After the heading line you'll see details of each file fetched from your server. Each file is (in Web terminology) a representation of a resource, but the partial URI logged (e.g. /~liam/) is whatever the Web server wrote in the log file.

The hits are numbered as they are read from the log file. Since some Web servers (including Apache) run multiple threads writing to the same log file, the entries are not always in the order you might expect, so the CGi script sorts them by date.

After the number is the URI that was fetched, after removing the http:// and the name of your Web server (simply to save clutter). This URI may be coloured differently depending on whether or not you've visited that page in this browser before (vlink configuration option).

After the URI comes a date, an HTTP status code such as 404 for file not found, and a byte count. Note that when the file is notfound the byte count is the size of your Error page.

Some entries are in a slightly different format, showing only Total fetch count in this period and not individual entries. These sumamry entries are intended for spiders such as Inktomi or Google that fetch every Web page on your site that they can find in order to add them to their indexes.

Session View Options

Note: The nph-sortbyip.cgi script is very configurable. In most cases the defaults should work, but you will need to change the file config.xml as per instructions in that file.

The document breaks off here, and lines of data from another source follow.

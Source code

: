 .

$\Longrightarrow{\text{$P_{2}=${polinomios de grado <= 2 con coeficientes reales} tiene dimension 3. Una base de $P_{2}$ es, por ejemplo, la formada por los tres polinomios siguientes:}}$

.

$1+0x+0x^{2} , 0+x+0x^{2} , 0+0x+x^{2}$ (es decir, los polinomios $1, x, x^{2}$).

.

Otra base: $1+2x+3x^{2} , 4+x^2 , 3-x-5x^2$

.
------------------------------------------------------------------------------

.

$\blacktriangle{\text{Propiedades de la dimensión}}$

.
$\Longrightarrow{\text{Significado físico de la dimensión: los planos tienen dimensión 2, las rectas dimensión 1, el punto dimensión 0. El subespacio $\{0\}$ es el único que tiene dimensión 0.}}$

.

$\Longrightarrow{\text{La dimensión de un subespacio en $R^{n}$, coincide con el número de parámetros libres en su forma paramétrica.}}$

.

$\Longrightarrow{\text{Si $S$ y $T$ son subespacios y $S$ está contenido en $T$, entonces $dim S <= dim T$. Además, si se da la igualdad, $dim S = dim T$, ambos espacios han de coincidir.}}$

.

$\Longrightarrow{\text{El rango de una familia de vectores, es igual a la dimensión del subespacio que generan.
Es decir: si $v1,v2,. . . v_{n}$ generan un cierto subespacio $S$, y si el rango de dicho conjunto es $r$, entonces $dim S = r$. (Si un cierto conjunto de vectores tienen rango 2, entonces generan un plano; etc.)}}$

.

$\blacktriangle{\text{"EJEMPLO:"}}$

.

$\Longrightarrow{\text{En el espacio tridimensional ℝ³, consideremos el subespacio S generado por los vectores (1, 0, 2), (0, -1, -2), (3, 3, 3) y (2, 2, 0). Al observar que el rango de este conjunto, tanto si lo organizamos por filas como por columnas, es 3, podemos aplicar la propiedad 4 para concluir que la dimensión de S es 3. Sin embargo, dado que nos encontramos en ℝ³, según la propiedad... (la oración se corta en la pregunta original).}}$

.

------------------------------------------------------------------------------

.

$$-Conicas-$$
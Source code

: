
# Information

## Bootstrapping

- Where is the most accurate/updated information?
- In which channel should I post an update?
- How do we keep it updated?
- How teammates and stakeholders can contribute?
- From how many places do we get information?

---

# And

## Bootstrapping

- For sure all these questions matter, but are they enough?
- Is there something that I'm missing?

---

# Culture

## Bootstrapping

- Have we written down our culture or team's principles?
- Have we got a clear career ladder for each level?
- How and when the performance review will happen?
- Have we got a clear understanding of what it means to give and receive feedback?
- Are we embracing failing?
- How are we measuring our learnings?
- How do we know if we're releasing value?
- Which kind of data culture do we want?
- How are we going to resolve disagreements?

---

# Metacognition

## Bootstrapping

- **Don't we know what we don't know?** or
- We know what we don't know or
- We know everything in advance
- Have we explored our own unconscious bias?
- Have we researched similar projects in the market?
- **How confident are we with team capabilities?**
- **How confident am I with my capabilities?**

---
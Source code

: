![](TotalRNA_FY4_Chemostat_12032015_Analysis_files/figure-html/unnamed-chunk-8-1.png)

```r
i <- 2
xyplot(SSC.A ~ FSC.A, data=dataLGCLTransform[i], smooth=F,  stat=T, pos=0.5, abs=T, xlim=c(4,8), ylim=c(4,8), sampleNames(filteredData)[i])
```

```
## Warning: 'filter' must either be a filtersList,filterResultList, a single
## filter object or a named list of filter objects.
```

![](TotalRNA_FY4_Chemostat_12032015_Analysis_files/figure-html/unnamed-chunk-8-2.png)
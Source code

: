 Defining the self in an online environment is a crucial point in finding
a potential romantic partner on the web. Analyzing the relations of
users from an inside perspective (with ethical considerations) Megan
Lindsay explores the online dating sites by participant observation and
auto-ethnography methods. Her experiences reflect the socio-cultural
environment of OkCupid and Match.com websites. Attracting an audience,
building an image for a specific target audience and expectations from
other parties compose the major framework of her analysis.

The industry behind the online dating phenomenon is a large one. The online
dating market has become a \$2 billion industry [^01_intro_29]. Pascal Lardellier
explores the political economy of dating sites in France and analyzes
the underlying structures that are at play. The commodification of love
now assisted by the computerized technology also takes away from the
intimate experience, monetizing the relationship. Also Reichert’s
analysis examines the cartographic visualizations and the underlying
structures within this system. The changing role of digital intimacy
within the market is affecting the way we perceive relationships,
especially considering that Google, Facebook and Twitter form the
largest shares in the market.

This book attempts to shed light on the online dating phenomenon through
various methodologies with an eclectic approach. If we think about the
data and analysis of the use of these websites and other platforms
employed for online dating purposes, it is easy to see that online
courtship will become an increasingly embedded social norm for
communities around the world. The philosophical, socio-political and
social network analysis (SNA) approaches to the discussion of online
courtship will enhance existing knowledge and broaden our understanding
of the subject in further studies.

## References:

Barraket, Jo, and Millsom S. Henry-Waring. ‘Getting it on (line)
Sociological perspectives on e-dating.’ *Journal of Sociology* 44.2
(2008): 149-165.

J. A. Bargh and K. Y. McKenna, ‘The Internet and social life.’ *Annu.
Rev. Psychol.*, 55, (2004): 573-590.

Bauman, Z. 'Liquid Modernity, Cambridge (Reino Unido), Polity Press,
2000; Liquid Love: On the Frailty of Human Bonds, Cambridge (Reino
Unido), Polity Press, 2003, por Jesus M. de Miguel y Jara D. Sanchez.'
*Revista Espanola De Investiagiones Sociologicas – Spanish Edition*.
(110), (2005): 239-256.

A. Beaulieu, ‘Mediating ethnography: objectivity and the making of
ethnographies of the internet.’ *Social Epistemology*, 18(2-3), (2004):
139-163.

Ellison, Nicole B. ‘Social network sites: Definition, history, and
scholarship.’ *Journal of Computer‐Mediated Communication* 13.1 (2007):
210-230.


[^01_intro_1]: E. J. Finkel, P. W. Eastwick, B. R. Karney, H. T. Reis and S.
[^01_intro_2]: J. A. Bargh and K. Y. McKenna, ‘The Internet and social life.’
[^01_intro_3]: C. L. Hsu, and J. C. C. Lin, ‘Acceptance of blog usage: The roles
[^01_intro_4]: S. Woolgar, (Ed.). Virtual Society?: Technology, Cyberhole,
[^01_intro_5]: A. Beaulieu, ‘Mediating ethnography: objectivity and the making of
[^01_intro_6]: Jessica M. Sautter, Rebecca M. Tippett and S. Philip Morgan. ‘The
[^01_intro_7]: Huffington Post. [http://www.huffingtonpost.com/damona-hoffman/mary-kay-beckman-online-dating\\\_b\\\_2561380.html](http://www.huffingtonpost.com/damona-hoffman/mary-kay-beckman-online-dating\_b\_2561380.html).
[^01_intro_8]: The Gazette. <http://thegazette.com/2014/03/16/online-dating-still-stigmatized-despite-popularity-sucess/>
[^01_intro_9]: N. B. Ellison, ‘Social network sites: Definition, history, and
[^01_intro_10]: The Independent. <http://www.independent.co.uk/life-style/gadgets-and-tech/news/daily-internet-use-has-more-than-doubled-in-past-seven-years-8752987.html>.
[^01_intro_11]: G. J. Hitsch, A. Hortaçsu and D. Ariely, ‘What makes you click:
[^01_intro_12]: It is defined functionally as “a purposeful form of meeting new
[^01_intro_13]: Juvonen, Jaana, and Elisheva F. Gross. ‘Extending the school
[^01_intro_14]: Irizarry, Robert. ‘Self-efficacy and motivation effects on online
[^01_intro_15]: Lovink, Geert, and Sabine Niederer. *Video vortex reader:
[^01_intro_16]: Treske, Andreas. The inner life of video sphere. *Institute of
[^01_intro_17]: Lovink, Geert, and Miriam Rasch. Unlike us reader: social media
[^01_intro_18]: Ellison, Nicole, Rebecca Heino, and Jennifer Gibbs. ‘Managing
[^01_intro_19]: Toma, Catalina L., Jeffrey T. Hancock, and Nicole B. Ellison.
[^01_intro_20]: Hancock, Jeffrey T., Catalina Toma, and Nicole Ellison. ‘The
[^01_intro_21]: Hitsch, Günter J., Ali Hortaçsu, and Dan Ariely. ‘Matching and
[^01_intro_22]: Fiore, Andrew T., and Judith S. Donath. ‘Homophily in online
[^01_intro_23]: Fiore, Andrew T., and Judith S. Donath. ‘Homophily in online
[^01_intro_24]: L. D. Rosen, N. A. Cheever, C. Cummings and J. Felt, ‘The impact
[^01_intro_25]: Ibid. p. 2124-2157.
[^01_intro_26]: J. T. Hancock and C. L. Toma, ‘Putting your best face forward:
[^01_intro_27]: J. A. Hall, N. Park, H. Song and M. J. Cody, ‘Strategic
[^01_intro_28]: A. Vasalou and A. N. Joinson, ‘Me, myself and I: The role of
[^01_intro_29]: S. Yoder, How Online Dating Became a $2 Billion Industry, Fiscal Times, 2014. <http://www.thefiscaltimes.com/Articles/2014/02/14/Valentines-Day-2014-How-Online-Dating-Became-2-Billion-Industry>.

The following optins are accepted as CGI paraneters:

startdate

Set startdate to the first day you want to include in the report. For example, startdate=22/Nov/2005 would start the report with the first line in the log file matching that date. If there are no matching lines you won't get a report, even if the report starts after that date.

enddate

If you set enddate=23/Nov/2005 then the report will stop at the first line that matches this line. The default is for it to be unset, so that the entire log file is processed starting with the first match of startdate.

The Configuration File

The file config.xml must be in the same directory as the CGI scripts. If you are running Mandrake Linux you may find that the default configuration works for you without changes.

The file is in XML, and must be well-formed. If you have the libxml package installed then you can use xmllint config.xml | wc to check that the file is OK. Do this whenever you edit the file by hand.

This version of Hololog does not include a GUI for editing the config - sorry. It's high on the todo list. For now, use your favourite text editor and check the file afterwards.

Here is a sample:

<?xml version="1.0"?>
<config>
site name for the title
<sitename>Holoweb</sitename>
site domain, omitting any leading www. Referring URLs from anywhere under this domain are treated as local.
<sitedomain>holoweb.net</sitedomain>
log files
<logfile>/home/lee/public_html/httpd-access.log</logfile>
<errorlog>/var/log/httpd/error_log</errorlog>
<scriptbase>http://127.0.0.1/~liam/hololog/</scriptbase>
<body>
colours
<text>#663366</text>
<bgcolor>#FFFFFF</bgcolor>
<link>#3333ff</link>
<vlink>#993333</vlink>
<alink>#FF0000</alink>
<countbar>#F0CF8D</countbar>
</body>
next line is maintained by CVS or RCS
<id>$Id$</id>
</config>